93. "Technocratic leader"


Greece and Italy now have premiers they are calling "technocratic leaders" (NYT, 11-11-11). The term distinguishes them from "democratic leaders." It's a distinction to die for these days in Europe, where the people of these two countries accept, in principle, the need for austerity measures to get themselves (and Europe) through the debt crisis, and punish the democratic leader who puts the principle into practice.


No distinction promises to play out better. In the capital one leader speaks for the principle, gets agreement, then leaves. Another comes on and does the practical part. In the streets there is pain, especially among all those losing jobs they got under the political patronage system. "Those dirty politicians!" says one sufferer. "No, no," says another, "this one's not a politician, he's just a technician, making sure the machinery works. You can't blame him." A "technocratic leader" is a leader who can't be blamed.


No premiers will ever be loved more by the premiers they replace. Technocratic premiers preside over an "interim government," which is also a "government of national unity." Those wonderful terms tell the nation that they're not a threat, they'll be gone, the politicians can come back, and, bless the technocrat, there'll be harmony when they do.


Nowadays we're likely to see a computer expert. He takes the program the nation needs, plugs it in, pushes the right buttons, and the machine cranks out the desiderata while everybody else is enjoying their coffee.


What we're looking at is essentially an ends-means machine, and everybody who dislikes dirty work (the old name for what the machine does) should have one. It leaves you free to go for good ends without getting stained by any of the bad means attached to them. This machine just makes the connections on its own.


I would think democratic leaders would want to provide every voter with one of these ends-means machines. Then every time voters demanded that he go for a good end the leader could say, "Call up the program. Follow it through. Decide whether you have the courage to go all the way with it. Then tell me you want it." What a teaching device! The voter's inattention or incapacity, the great plague of democratic leadership, would no longer plague him. He'd never be blamed for failing to produce the impossible.


Would we want this machine to be like the punitive one in Franz Kafka's famous story "In the Penal Colony"? That machine inscribed its lesson on the body. The technician fed it a diagram and needles traced out the crime until the subject, in pain, understood it. Surely our technology could produce its equal.
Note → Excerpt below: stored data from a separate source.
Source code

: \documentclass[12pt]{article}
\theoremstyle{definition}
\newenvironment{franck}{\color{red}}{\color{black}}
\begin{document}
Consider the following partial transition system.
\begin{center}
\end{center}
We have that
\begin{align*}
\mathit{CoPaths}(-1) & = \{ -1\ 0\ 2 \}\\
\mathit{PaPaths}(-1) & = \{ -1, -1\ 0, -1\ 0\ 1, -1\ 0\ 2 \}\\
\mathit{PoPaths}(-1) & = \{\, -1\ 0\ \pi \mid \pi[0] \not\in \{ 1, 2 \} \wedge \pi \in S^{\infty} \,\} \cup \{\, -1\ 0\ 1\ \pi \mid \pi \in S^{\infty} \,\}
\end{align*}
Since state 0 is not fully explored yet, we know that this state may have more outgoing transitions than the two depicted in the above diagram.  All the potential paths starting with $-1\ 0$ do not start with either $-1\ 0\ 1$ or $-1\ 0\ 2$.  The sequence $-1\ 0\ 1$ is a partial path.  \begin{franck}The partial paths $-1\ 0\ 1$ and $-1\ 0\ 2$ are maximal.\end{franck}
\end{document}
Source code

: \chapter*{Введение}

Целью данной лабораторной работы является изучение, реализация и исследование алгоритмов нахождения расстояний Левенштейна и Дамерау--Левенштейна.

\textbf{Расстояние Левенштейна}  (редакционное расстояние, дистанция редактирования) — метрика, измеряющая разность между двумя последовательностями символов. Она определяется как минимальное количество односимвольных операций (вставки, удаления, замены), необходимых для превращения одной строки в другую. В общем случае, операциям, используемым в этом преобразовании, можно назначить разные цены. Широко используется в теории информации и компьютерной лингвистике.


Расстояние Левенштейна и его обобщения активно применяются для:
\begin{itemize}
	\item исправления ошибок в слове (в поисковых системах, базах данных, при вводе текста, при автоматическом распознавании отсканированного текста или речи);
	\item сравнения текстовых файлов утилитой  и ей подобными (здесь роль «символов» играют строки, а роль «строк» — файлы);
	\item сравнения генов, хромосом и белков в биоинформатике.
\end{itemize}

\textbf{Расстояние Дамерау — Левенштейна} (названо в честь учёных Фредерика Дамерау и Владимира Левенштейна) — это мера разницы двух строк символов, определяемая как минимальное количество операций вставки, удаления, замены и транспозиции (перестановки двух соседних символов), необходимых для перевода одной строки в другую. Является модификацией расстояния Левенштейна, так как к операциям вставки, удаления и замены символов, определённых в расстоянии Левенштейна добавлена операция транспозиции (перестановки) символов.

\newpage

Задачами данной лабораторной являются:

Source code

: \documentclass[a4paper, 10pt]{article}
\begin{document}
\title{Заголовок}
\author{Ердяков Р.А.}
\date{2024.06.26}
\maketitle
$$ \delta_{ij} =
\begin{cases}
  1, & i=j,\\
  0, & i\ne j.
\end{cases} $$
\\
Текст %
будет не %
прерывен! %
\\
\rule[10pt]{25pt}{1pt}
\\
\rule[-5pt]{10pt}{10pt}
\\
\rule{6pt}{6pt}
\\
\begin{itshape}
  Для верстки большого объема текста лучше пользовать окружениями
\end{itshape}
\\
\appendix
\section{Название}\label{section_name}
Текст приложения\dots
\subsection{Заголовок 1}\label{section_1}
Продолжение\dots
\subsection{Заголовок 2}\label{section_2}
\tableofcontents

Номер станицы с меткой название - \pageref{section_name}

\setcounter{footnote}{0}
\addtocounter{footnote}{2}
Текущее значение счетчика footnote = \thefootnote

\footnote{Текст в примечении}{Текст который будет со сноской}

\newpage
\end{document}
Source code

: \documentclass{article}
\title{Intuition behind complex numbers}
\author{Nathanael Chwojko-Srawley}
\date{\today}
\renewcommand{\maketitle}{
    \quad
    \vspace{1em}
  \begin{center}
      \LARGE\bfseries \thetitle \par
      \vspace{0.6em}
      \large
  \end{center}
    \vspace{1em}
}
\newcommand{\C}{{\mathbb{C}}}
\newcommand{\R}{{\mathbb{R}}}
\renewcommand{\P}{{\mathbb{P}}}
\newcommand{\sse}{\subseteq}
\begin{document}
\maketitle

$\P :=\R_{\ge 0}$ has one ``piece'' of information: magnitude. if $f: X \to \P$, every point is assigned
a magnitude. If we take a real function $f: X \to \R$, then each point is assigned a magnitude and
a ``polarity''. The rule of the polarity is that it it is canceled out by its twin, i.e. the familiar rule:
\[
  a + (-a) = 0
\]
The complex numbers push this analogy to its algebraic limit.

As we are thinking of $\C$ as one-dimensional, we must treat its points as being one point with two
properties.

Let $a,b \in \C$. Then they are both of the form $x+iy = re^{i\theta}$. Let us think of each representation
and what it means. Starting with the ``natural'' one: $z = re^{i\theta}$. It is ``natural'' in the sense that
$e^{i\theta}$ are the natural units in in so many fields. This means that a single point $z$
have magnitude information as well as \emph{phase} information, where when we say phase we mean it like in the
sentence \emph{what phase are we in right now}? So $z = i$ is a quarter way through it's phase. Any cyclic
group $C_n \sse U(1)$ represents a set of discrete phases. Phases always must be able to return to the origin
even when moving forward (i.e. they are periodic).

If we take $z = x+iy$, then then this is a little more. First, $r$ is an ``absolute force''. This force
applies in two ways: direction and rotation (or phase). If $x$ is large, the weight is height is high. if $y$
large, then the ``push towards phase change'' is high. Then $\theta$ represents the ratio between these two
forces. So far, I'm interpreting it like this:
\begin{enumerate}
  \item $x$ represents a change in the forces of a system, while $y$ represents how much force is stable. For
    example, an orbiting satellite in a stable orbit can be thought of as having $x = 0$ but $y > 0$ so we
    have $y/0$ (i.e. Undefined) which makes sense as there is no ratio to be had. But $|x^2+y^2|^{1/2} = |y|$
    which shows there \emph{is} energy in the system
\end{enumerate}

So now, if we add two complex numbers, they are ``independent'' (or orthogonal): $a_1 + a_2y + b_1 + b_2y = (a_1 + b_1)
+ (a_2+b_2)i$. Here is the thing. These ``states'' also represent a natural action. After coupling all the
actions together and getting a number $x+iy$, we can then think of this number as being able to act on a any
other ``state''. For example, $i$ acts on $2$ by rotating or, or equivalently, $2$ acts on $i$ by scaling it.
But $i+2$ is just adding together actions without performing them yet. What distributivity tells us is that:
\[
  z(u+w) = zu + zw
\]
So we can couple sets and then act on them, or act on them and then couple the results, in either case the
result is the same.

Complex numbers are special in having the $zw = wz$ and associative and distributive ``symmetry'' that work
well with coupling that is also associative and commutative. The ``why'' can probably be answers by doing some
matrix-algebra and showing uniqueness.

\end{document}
Our answer will no doubt depend on our view of our fellow human beings. Are they capable of paying sufficient attention? Of doing what's required of them? If we think they are then we'll be willing to punish them for not doing so. Inattention and cowardice become crimes. At the end of the line here is vindictive pleasure: "Neglect your homework, will you? Ruin the country with your ignorant demands? Shame your friends with your timid dodges? Well here's something that will teach you!"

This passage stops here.